Andrew softened his voice with an effort. “Be at ease, though. I have calmed her, for the moment.” He flicked a glance toward Jules and she stepped forward, smoothly inserting herself into the conversation.
“Professor Kilpatri,” Jules’s voice was smooth honey, warm with just the right amount of distress and concern. “Nobody is more aggrieved than you, I am sure. A dangerous beast indeed! All the more astonishing, don’t you think, that Andrew was able to call it off before it struck?”
“Come now!” someone called, “That’s unproven as yet!”
“Of course,” Jules patted Kilpatri on his shoulder and helped ease him down onto a bale of hay. “My mistake. After all, dragons stop their assaults all the time! At a word from a,” she took on a mocking tone, “what was it, a mere pipsqueak of a boy?”
Professor Milkin pushed himself off his own hay bale and slapped his cane across a man’s chest as he started to surge forward, a vein bulging in his forehead. “I think we’ve heard enough, Bircham. Thank you, Lady Vierra. Your intervention outside was quite timely.” He planted himself in the center of the open space and leaned on his cane. His face was calm, even kind, but his eyes snapped with authority. “I must confess, Mister Condign, it was my own curiosity that is to blame.”
Andrew bowed his head briefly. “I cannot blame the curious, only advise caution and foresight.”
“Words of wisdom,” Milkin said with finality, “And said with grace. Come, my fellow alchemists. This is to be a night of wonder. Let us view the tests to come with the dignity and respect this occasion merits.”
“Hear, hear,” one of the alchemists called. Tension drained from the room and the noise level picked up as the alchemists turned to each other, their voices high with excitement.
Andrew caught Jules’s attention and waved her over. “We have a problem,” he said quietly.
“Burn me, Andrew, what was that! What came over her? I thought for sure she would kill them all!”
“That’s what we need to talk about.” He looked over her shoulder and caught the eye of the alchemist Milkin had stopped, Bircham. The man looked away quickly, but not before Andrew saw the hate in his eyes. “Perhaps we should go outside.”
Jules glanced over her shoulder, her anger fading into worry. “Tiny gods, Andrew. What is it?”
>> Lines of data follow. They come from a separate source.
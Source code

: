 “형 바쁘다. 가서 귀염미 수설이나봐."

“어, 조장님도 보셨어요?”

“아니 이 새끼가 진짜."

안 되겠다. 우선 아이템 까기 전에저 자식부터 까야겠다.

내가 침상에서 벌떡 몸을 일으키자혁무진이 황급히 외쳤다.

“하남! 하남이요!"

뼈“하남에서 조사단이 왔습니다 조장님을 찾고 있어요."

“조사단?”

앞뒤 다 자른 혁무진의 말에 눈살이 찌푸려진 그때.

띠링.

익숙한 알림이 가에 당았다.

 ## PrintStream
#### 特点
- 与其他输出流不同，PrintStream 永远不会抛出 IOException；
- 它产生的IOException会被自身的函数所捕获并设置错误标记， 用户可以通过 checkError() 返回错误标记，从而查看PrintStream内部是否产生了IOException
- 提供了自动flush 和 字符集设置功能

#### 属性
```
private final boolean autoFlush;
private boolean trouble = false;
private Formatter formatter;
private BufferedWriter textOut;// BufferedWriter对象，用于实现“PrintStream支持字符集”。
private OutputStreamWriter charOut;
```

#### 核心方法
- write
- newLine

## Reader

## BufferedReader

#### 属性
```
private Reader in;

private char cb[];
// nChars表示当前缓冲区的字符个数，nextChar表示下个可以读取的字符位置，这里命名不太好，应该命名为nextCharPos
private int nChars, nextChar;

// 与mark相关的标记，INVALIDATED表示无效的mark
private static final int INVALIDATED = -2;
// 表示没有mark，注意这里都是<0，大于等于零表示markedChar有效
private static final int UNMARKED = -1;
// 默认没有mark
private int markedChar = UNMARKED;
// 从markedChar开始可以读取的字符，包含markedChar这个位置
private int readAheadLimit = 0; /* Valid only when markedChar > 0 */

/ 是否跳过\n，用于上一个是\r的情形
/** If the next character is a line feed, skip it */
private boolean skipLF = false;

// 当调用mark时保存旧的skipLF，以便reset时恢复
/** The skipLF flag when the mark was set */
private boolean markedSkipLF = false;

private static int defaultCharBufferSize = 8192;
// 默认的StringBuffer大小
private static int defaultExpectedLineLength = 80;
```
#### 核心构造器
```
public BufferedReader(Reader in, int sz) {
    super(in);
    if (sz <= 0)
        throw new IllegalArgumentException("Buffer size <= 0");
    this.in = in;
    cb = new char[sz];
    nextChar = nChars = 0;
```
“Outside.” He turned and led the way back into the cool night. The breeze, so pleasant earlier, was frigid as it hit the sweat on his brow. He waved to Ava, smiled as she trumpeted.
Jules let the door swing shut behind her. “What is it? Why did Ava attack them?”
“Jules, do you know the term Kossante?”
She frowned and shook her head. “No, is that like Ranno Kossar?”
“In a way.” Andrew frowned. Was it right to tell Jules? Telling her would likely put her in mortal danger. The Kossante would kill anyone who knew of their secret. What if Jules was one of them? No, impossible. Ava would have known. He saw the worry in Jules’s eyes deepening into fear and forced himself to smile, but even without a mirror he knew it wasn’t genuine.
“Ava told me something. Just knowing it could get you killed.”
Jules made an impatient gesture. “Well, spill it.”
Andrew cracked a grin, an honest one this time. He wasn’t surprised, really.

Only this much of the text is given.